В Орду уезжал отрок – воротился муж. Пусть не всё понял он в сложных переговорах с ордынцами, но главное постиг. И то постиг, какова цена ему, княжичу, наследнику своего отца, возможному будущему тверскому князю. Едва не схоронив бабу Анну, Фёдор остался в Твери. Сам, без отцова подсказа и без совета бояр, понял, что так надо. Дядья, Константин с Василием, пересидевшие в Ладоге тверское взятье и воротившие в отчий дом вместе с великой княгиней Анной, стали за эти десять лет чужими семье Александра. И для того чтобы не разошлись старые слуги, не разбрелась дружина, чтобы волость, ведомая властной рукою бабы Анны, теперь, при её немощи, не пошатилась и не отпала от их семьи, он, Фёдор, должен был остаться в Твери. И Фёдор остался. Отослал бояр к отцу, вызвал к себе воевод княгинина полка и имел с ними долгую молвь, после чего дружина великой княгини Анны присягнула на верность юному княжичу.
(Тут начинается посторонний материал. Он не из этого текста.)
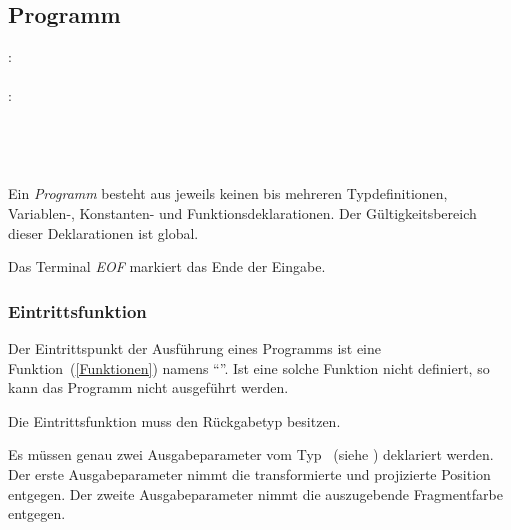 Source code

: \subsection{Programm}\label{Programm}
:\label{programm}\\
\hspace*{1cm}\Gspace{}\\
:\label{programm_statements}\\
\hspace*{1cm} \Gspace{}\\
\hspace*{1cm} \Gspace\Gt{;}\Gspace{}\\
\hspace*{1cm} \Gspace\Gt{;}\Gspace{}\\
\hspace*{1cm} \Gspace\Gt{;}\Gspace{}\\


Ein \emph{Programm} besteht aus jeweils keinen bis mehreren Typdefinitionen, Variablen-, Konstanten- und Funktionsdeklarationen.
Der Gültigkeitsbereich dieser Deklarationen ist global.

\label{EOF} Das Terminal \emph{EOF} markiert das Ende der Eingabe.


\subsubsection{{Eintrittsfunktion}}\label{__Eintrittsfunktion__}
Der Eintrittspunkt der Ausführung eines Programms ist eine Funktion~(\ref{Funktionen}) namens "`"'. Ist eine solche Funktion nicht definiert, so
kann das Programm nicht ausgeführt werden.

Die Eintrittsfunktion muss den Rückgabetyp  besitzen.

Es müssen genau zwei Ausgabeparameter vom Typ ~(siehe ) deklariert werden.
Der erste Ausgabeparameter nimmt die transformierte und projizierte Position entgegen.
Der zweite Ausgabeparameter nimmt die auszugebende Fragmentfarbe entgegen.

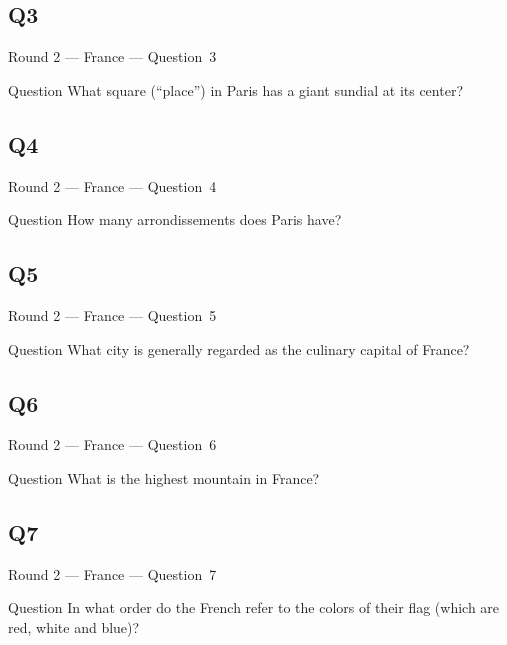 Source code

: \documentclass[11pt]{beamer}
\begin{document}
\subsection*{Q3}
\begin{frame}[t]{Round 2 --- France --- \mbox{Question 3}}
\begin{block}{Question}
What square (``place'') in Paris has a giant sundial at its center?
\end{block}
\end{frame}
\subsection*{Q4}
\begin{frame}[t]{Round 2 --- France --- \mbox{Question 4}}
\begin{block}{Question}
How many arrondissements does Paris have?
\end{block}
\end{frame}
\subsection*{Q5}
\begin{frame}[t]{Round 2 --- France --- \mbox{Question 5}}
\begin{block}{Question}
What city is generally regarded as the culinary capital of France?
\end{block}
\end{frame}
\subsection*{Q6}
\begin{frame}[t]{Round 2 --- France --- \mbox{Question 6}}
\begin{block}{Question}
What is the highest mountain in France?
\end{block}
\end{frame}
\subsection*{Q7}
\begin{frame}[t]{Round 2 --- France --- \mbox{Question 7}}
\begin{block}{Question}
In what order do the French refer to the colors of their flag (which are red, white and blue)?
\end{block}
\end{frame}
\end{document}
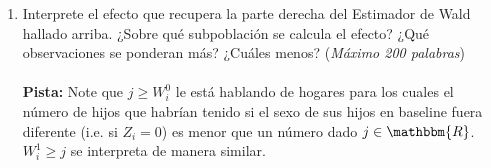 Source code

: \documentclass[a4paper, answers, addpoints, 11pt]{exam}
\newenvironment{solucion}{%
  \begin{mdframed}[
    backgroundcolor=blue!5,    %
    linecolor=blue!50,          %
    linewidth=2pt,              %
    leftmargin=10pt,            %
    rightmargin=8pt,           %
    topline=true,              %
    bottomline=true,            %
    roundcorner=10pt,           %
    innerleftmargin=10pt,       %
    innerrightmargin=10pt,      %
    innerbottommargin=10pt,     %
    innertopmargin=10pt         %
  ]%
  \begin{tcolorbox}[colframe=blue!50!black, colback=blue!50, coltitle=white, sharp corners=all, boxrule=1mm, width=\textwidth, halign=left, valign=center, top=0mm, bottom=0mm, left=0mm, right=0mm] \textbf{Solución} \end{tcolorbox} }{\end{mdframed}}
\begin{document}
\begin{enumerate}
\begin{enumerate}
        con\footnote{\footnotesize{También se puede demostrar que $0 \leq w_j \leq 1$ y $\sum_{j=2}^J w_j = 1$. Esto, solo para su conocimiento, no hace falta que lo pruebe.}} $w_j = \frac{P(W_i^1 \geq j \geq W_i^0 )}{\sum_{j=1}^J P(W_i^1 \geq j \geq W_i^0 )}$ 
        \begin{solucion}
        \begin{proof}
        Del punto b) sabemos que 
         \begin{equation*}
                 E[Y_i | Z_i = 1 ] - E[Y_i | Z_i = 0 ] = \sum_{j=2}^J \Big( E[\tau_i | W_i^1 \geq j > W_i^0]  \times  Pr[W_i^1 \geq j > W_i^0] \Big) 
            \end{equation*}
        Del punto c) sabemos que 
        \begin{equation*}
                E[W_i | Z_i = 1 ] - E[W_i | Z_i = 0 ] = \sum_{j=2}^J \Big( Pr[W_i^1 \geq j > W_i^0] \Big)
            \end{equation*}
       Entonces combinando esto
        \begin{align*}
            \frac{E[Y | Z_i = 1] - E[Y | Z_i = 0]}{E[W | Z_i = 1] - E[W | Z_i = 0]}  &= \frac{\sum_{j=2}^J \Big( E[\tau_i | W_i^1 \geq j > W_i^0]  \times  Pr[W_i^1 \geq j > W_i^0] \Big) }{\sum_{j=2}^J \Big( Pr[W_i^1 \geq j > W_i^0] \Big)}
        \end{align*}
        Defina $w_j = \frac{P(W_i^1 \geq j \geq W_i^0 )}{\sum_{j=2}^J P(W_i^1 \geq j \geq W_i^0 )}$. Entonces:
        \begin{align*}
                & = \sum_{j = 2}^J  E\Bigg[\tau_i |  W_i^1 \geq j \geq W_i^0 \Bigg] w_j
            \end{align*}
        \end{proof}
\end{solucion}

        
        \item Interprete el efecto que recupera la parte derecha del Estimador de Wald hallado arriba. ¿Sobre qué subpoblación se calcula el efecto? ¿Qué observaciones se ponderan más? ¿Cuáles menos? (\textit{Máximo 200 palabras})
        \\ \\ \textbf{Pista:} Note que $j \geq W_i^0$ le está hablando de hogares para los cuales el número de hijos que habrían tenido si el sexo de sus hijos en baseline fuera diferente (i.e. si $Z_i = 0$) es menor que un número dado $j \in \mathbbm{R}$. $W_i^1 \geq j$ se interpreta de manera similar.
        \end{enumerate}


\end{enumerate}
\end{document}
Дядя Василий скоро уехал в Кашин. Константин оставался в Твери, в родовом тереме. Обедали за одним столом. Тётка Софья, «московка», сразу невзлюбила племянника. И, глядя на её тупой подбородок, чуть выставленный вперёд, и весь упорно-самолюбивый очерк лица, Фёдор и сам чуял к ней глухую тяжёлую злобу. Всё поминалось, что именно её отец, Юрий Данилыч, погубил дедушку, Михаила Святого, в Орде. Прошлое сидело перед ним за широким пиршественным столом. И подчас – глядя на тётку – кусок не шёл в рот Фёдору. Добро ещё, что Софья прихварывала и, верно, не могла, не имела сил выказать всю крутую властность своего нрава. Дядя Константин казался усталым, явно робел перед женой, на племянника поглядывал неуверенно, словно гадал: как себя вести с юношей? О делах говорили мало и всегда в отсутствие тётки и бабы Анны. Дядя горбился. Он был сух, поджар. Почасту страдал нутряною болестью и тогда вовсе ничего не ел. Когда-то красивое лицо Константина портили ранние мелкие морщины и общее выражение брезгливой усталости и недоверия ко всем и всему. Юному Фёдору дядя, коему было всего лишь за тридцать, казался и вовсе стариком. На жадные вопросы племянника о той далёкой ордынской трагедии Константин отмалчивался или отвечал кратко и сухо, словно и не был сам в Орде, когда убивали его отца. Раз, подняв глаза на племянника, спросил:
– Что, Александр мыслит и всё великое княжение опять себе воротить? – И, не сожидая ответа, померк, оскучнел, отворачивая взор, пробормотав невнятно: – Навряд… Тяжело…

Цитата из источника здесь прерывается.